L’accusa è quella di avere compiuto una forzatura per scambiare
l’approvazione del nuovo Senato con l’assegnazione di posti alle
presidenze. Sia il Ncd di Angelino Alfano, sia la minoranza del Pd, e
perfino il gruppo dei transfughi di FI di Denis Verdini sanno che il
premier aspetta i loro consensi a Palazzo Madama prima di scoprire le
sue carte.
«È un classico caso di do ut des , voto di scambio»,
insiste il Sel. La Lega usa la parola «ricatto». In realtà, la decisione
suona come una prova di forza, peraltro prevista; e di diffidenza,
altrettanto scontata. Premunirsi da qualunque sorpresa in aula conferma
infatti le tensioni tra i partiti di governo: soprattutto in materia di
unioni civili; e la volontà di Renzi non solo di non farsi condizionare,
ma anche di annusare un’aria per lui più infida di un anno fa.

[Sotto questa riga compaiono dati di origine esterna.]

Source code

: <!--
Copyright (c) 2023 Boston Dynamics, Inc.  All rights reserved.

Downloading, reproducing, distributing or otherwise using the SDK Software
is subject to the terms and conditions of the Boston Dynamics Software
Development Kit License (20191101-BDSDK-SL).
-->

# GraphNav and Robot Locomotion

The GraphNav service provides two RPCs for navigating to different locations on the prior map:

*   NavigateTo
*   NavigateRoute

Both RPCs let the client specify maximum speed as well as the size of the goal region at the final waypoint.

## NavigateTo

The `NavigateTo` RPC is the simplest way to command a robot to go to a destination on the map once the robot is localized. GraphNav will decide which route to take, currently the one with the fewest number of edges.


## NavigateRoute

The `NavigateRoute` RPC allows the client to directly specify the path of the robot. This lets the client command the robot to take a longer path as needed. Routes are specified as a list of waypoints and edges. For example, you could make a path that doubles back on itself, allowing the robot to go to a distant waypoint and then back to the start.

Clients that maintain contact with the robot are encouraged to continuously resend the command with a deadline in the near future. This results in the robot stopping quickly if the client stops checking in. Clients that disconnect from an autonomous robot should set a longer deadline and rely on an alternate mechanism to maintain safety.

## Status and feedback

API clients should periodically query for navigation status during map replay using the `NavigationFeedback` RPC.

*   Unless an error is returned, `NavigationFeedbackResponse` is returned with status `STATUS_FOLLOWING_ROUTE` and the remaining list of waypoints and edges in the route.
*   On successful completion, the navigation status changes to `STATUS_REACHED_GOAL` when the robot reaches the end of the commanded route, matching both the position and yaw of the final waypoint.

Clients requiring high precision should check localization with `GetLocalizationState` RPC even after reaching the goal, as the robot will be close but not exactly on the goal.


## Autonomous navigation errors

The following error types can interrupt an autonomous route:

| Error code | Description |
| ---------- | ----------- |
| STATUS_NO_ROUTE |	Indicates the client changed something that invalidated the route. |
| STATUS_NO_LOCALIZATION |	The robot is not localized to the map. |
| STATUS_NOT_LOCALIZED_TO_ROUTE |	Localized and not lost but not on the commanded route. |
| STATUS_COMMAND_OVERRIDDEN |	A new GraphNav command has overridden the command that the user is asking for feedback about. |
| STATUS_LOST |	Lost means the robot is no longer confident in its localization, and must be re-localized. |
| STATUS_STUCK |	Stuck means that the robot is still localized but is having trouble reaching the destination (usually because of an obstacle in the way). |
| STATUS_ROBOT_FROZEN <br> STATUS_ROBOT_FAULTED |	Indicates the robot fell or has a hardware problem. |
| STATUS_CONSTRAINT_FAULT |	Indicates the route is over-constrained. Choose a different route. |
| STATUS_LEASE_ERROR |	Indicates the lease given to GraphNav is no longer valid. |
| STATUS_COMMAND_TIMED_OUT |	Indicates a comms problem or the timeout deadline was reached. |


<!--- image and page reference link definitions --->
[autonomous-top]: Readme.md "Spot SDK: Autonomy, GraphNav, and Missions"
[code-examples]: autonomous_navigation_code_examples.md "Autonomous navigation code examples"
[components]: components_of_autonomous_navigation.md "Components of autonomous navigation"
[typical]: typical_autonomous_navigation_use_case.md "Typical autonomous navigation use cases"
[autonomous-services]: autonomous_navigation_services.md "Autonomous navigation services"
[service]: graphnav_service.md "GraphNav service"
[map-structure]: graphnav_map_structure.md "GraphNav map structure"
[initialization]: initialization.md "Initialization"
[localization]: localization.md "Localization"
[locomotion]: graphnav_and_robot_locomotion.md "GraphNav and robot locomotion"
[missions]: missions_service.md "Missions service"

Aspettare significa decidere dopo avere misurato la «piazza Arcobaleno»
del 23 gennaio e poi quella «cattolica».
Il testo finale sulle
unioni civili dipenderà dall’impatto che le due manifestazioni avranno
sull’opinione pubblica: un responso «da sondaggio» sul quale il Pd non
ha, sembrerebbe, ancora certezze. La strategia cauta della Cei, espressa
ieri sul Corriere dal suo segretario, monsignor Nunzio Galantino,
depura il Family Day da qualunque deriva ideologica. Per quanto critica,
scoraggia il «muro contro muro» dei sostenitori a oltranza del disegno
di legge che porta il nome della parlamentare del Pd, Monica Cirinnà.
Il
governo, anche per bocca del ministro per le Riforme istituzionali,
Maria Elena Boschi, vuole l’approvazione di quel testo. Si rende conto
però di offrire in questo modo argomenti polemici sia ad alcuni settori
minoritari del Pd, sia al Nuovo centrodestra; e di aprire un fronte
insidioso sul versante cattolico e vaticano. Lasciando «libertà di
coscienza», si tenta di prendere le distanze da un provvedimento
controverso e foriero di altre tensioni. L’importante è incassare la
riforma del Senato. Per il resto, ci sarà o si prenderà tempo.